## To do
Filtering the records below, copy only those lines that include the word "activated".

[Material for this exercise Boundary: Start]

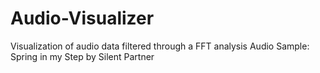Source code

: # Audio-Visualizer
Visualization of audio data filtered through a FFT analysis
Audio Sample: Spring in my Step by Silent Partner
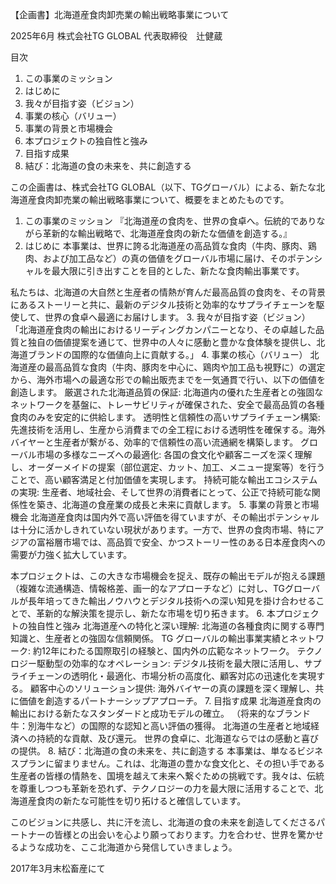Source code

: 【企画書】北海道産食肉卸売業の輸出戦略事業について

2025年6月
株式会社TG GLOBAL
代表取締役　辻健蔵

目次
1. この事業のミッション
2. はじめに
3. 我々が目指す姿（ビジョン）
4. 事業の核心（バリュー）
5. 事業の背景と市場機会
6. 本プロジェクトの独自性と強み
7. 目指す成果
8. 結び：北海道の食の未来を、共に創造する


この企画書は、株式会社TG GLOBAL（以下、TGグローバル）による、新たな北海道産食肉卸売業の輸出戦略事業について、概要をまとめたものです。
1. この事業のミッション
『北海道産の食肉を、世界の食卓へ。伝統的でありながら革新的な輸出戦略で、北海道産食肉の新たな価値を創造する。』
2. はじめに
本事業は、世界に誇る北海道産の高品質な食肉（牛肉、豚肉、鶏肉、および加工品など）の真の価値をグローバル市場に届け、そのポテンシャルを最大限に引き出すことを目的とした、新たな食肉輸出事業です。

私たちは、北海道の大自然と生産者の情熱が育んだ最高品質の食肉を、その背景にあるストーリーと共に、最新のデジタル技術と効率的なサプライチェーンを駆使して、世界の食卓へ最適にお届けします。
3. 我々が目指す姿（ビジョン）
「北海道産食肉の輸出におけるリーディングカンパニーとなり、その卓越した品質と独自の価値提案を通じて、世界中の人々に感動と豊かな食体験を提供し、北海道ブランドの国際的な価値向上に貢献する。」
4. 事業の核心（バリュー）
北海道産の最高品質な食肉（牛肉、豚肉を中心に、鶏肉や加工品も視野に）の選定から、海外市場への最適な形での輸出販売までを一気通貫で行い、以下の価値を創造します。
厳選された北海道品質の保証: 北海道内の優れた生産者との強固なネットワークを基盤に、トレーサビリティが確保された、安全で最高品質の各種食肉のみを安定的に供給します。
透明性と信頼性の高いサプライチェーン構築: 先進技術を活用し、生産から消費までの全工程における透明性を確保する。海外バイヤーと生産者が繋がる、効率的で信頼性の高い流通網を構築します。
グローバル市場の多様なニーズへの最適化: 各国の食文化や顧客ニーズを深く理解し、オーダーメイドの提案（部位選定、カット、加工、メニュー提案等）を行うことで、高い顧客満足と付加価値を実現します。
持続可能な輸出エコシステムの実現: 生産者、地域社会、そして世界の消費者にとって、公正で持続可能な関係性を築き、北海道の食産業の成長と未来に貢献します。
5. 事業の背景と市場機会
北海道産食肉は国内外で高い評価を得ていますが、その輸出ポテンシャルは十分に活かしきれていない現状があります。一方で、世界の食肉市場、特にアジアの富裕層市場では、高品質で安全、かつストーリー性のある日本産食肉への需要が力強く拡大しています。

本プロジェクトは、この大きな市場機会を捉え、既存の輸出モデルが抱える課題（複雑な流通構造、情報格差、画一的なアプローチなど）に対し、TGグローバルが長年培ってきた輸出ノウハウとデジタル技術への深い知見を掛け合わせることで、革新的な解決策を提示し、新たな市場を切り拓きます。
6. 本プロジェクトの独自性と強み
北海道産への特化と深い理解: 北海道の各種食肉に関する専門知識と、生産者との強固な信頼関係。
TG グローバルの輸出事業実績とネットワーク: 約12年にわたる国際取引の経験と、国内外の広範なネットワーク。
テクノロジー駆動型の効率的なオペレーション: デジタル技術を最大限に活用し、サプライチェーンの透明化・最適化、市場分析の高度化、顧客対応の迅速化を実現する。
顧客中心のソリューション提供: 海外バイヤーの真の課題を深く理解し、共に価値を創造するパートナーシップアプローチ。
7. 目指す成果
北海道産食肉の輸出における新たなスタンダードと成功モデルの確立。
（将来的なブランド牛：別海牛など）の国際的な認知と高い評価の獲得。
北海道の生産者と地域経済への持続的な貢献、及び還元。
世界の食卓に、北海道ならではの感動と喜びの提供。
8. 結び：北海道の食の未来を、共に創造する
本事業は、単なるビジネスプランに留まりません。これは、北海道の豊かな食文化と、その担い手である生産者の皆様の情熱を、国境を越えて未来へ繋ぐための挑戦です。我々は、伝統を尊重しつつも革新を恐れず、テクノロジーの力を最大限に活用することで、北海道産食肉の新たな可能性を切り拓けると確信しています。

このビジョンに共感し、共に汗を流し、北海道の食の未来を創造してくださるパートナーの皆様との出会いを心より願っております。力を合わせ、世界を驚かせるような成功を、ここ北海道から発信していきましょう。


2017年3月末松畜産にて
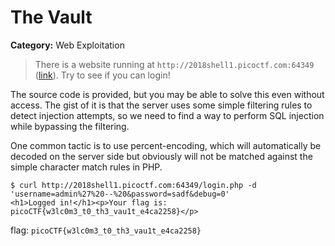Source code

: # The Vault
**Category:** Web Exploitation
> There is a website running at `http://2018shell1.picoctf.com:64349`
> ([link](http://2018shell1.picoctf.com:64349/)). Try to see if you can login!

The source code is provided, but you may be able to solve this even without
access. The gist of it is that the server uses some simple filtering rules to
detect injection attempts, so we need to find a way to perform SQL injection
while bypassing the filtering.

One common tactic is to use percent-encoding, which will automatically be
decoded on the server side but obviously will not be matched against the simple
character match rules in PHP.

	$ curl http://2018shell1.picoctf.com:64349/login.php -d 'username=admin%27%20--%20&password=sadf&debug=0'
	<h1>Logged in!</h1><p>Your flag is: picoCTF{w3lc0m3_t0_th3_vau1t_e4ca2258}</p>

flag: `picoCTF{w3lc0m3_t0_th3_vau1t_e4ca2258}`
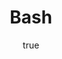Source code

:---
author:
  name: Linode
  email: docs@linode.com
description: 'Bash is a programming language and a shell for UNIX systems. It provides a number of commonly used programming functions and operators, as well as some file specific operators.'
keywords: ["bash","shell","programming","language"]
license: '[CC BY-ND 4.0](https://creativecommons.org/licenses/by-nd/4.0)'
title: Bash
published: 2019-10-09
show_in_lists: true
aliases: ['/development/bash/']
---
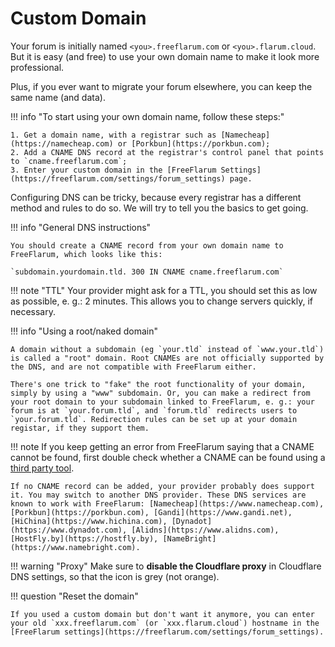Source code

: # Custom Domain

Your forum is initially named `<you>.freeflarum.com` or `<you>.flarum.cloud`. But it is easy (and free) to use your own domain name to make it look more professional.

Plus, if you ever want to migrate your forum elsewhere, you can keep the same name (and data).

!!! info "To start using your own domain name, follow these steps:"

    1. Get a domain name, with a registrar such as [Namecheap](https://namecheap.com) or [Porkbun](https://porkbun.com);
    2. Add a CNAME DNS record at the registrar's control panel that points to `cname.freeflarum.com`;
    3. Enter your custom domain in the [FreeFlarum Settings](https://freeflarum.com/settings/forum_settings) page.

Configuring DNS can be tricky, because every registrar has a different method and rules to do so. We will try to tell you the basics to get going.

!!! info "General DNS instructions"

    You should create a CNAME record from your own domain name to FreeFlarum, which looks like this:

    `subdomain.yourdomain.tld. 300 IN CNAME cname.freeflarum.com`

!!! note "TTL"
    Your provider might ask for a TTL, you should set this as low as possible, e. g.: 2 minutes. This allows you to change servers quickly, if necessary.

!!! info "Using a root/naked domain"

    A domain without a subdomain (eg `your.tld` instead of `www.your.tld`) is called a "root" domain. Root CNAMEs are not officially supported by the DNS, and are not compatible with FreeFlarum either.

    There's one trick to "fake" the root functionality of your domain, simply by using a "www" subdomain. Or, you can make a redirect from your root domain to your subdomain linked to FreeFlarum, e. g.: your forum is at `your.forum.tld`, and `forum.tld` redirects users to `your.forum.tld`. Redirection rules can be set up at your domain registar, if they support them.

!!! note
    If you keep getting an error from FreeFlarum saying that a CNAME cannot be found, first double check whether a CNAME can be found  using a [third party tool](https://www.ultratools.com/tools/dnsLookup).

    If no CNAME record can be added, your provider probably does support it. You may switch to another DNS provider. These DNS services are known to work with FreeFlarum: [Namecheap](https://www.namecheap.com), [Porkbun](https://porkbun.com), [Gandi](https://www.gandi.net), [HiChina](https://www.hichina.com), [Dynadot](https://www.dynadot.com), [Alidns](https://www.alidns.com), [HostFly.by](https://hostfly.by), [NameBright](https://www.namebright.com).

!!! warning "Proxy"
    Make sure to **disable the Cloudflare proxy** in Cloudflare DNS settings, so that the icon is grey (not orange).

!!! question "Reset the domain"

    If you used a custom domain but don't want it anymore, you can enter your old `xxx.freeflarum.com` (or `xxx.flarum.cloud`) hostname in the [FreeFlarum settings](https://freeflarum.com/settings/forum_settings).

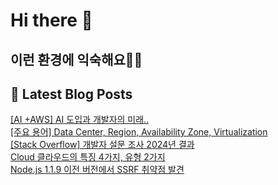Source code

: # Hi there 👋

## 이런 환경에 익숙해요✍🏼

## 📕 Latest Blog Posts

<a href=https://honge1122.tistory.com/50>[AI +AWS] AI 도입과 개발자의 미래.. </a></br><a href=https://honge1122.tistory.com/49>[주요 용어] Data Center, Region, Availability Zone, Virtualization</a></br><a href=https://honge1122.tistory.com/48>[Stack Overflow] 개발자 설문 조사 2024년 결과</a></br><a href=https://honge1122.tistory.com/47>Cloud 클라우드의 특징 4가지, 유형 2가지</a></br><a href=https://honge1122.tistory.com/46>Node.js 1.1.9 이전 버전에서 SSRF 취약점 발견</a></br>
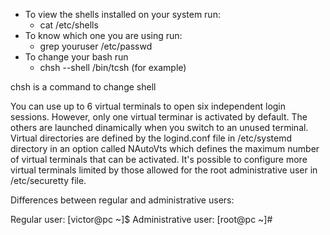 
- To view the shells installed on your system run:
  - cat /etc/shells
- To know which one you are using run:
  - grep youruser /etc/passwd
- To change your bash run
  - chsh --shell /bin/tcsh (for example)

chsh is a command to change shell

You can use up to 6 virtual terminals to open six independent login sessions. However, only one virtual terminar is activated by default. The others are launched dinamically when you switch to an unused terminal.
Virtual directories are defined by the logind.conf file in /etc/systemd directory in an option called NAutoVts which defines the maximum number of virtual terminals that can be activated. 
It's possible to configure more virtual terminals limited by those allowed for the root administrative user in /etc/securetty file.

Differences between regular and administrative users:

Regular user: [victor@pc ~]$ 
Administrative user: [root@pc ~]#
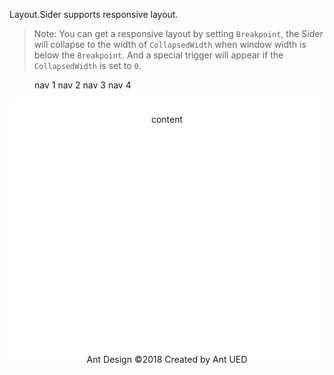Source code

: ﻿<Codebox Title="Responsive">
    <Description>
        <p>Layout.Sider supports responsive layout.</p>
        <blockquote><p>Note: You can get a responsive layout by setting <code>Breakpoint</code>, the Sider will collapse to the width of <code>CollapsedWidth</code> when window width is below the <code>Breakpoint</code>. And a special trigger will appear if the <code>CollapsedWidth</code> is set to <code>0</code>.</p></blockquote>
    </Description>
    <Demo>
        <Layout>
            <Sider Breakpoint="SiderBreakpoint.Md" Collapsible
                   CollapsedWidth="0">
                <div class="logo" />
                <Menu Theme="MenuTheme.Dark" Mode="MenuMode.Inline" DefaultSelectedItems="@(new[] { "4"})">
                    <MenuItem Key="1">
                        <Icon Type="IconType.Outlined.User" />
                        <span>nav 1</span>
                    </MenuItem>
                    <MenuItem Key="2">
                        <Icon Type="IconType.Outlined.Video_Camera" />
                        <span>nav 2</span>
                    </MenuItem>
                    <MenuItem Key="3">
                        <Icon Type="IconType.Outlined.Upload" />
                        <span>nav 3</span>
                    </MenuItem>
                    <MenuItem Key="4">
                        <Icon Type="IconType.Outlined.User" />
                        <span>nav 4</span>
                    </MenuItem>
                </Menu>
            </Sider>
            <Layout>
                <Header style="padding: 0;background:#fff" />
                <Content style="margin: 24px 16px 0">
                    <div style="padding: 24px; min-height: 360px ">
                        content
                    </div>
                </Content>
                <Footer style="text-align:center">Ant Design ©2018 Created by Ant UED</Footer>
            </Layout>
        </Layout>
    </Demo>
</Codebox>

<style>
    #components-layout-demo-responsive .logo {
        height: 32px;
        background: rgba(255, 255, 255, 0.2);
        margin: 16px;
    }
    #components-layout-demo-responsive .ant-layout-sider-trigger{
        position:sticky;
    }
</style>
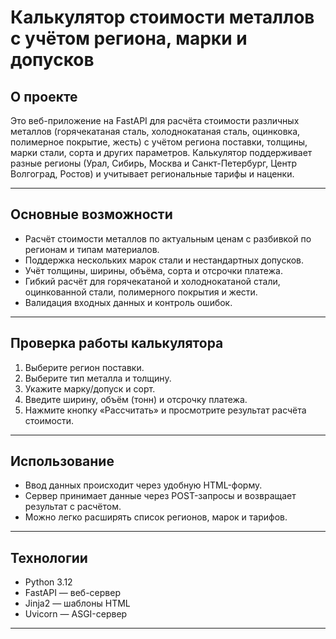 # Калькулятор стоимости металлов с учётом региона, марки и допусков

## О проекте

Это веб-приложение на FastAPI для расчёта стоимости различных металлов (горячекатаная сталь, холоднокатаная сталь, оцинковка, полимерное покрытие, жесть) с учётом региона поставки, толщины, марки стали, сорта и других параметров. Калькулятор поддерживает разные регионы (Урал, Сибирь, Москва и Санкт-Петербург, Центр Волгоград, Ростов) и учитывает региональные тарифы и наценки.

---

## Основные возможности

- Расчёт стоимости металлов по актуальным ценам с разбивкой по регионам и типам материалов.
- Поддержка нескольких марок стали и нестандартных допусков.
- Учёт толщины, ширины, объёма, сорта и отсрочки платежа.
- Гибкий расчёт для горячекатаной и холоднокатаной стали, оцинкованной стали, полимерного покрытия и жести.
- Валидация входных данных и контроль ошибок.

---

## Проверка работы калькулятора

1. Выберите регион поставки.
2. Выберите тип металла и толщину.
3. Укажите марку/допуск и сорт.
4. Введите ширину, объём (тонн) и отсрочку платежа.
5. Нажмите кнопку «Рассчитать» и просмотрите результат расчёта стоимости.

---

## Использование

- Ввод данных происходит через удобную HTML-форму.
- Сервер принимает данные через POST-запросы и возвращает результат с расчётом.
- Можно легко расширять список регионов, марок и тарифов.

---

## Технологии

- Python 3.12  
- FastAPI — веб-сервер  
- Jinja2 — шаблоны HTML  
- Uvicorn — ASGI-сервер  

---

[Material for this exercise Boundary: End]

## Response to this exercise
You can use up to 6 virtual terminals to open six independent login sessions. However, only one virtual terminar is activated by default. The others are launched dinamically when you switch to an unused terminal.
Virtual directories are defined by the logind.conf file in /etc/systemd directory in an option called NAutoVts which defines the maximum number of virtual terminals that can be activated. 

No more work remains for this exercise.